Peter Dinklage dans le nouveau groupeCyrano.Photo: Monique Carboni

Écoute, ce n'est pas unmauvaisidée de transformer celle d'Edmond RostandCyrano de Bergeracdans une comédie musicale, surtout si Peter Dinklage joue le rôle principal. La pièce de 1897 est remplie de trios évanouis, de jeux d'épée et de courses vouées à l'échec dans des tirs de canon ; tout le monde y est toujours au bord d’une confession émotionnelle ; il y a un tête-à-tête dans une pâtisserie ; c'est déjà en vers. Il y a eu de nombreuses adaptations d'opéra, dont la version somptueuse et lourde de Franco Alfano et une comédie musicalevous pouvez écouter sur YouTubede Leslie Bricusse et Frank Wildhorn. Mais celui-ci contient une chanson qui dit : « Qui est-ce que j'aime ? Regarde-moi et devine qui J'aime." Alors disons qu'il y a encore de la place pour que quelqu'un fasse les choses correctement.

L'adaptation d'Erica Schmidt deCyrano, avec la musique du National – paroles de Matt Berninger et Carin Besser, musique d'Aaron Dessner et Bryce Dessner – ne fait pas vraiment les choses correctement, bien qu'il ait de nombreuses belles textures et une performance centrale éblouissante. Les points forts de la production signifient qu'elle vaut la peine d'être vue pour ceux qui ont un goût pour les sautes d'humeur voluptueuses et immersives, et le retour de Dinklage sur scène après tant de temps dans l'ombre d'un dragon CGI est une cause de joie folle. En fait, je retiens encore mon souffle pour le transfert d'un autre projet Dinklage-Schmidt,Le invalide imaginaire, qui était à Bard pendant une fraction de seconde en 2012. (Les deux sont mariés.) Mais la série est en proie à des paroles inadéquates et à une certaine similitude dans la musique, à la fois d'une chanson à l'autre et dans les morceaux eux-mêmes. (J'ai écrit « s'il vous plaît, écrivez un pont ! » à un moment donné, après qu'une ballade ait insisté sur les mêmes cinq notes pendant plusieurs minutes.) Il y a aussi une saveur trop homogène dans le livre lui-même.

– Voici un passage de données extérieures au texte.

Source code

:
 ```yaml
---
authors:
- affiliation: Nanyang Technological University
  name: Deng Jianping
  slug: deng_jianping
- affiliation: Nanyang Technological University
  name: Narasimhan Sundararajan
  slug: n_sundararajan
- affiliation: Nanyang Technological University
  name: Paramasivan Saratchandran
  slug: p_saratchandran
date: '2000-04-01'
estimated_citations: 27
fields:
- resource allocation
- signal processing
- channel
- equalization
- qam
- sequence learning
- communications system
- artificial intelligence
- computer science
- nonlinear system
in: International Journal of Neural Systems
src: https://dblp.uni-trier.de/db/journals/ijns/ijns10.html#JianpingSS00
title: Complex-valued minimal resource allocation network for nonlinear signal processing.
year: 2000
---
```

Dans l'adaptation en prose de Schmidt, l'épéiste poétique Cyrano (Dinklage) aime toujours Roxanne (la rauque Jasmine Cephas Jones) ; Roxanne aspire toujours au magnifique idiot Christian (Blake Jenner); Le méchant De Guiche (Ritchie Coster) veut toujours sécuriser Roxanne pour lui-même. Comme dans l'original de Rostand, Cyrano écrit des lettres d'amour à Roxanne sous le nom de Christian, et leur mensonge n'est découvert « avant le seuil bleu », que lorsque la mort survient enfin. Mais Schmidt – le réalisateur et le concepteur – met également à jour et coupe également. Elle élude les atours de la France du XVIIe siècle en faveur d'images cinématographiques fortes, quelle que soit l'époque : sa séquence de bataille mise en scène de manière impressionnante ressemble à une scène deMontagne froide, et Roxanne pourrait passer pour une héroïne de Douglas Sirk. (Tom Broecker a réalisé les charmants costumes.) Pas étonnant que Schmidt ait recherché le National : entre ses mains, les événements prennent une belle qualité de vidéoclip, et elle utilise le ralenti et même une sorte de fondu enchaîné scénique comme un maître.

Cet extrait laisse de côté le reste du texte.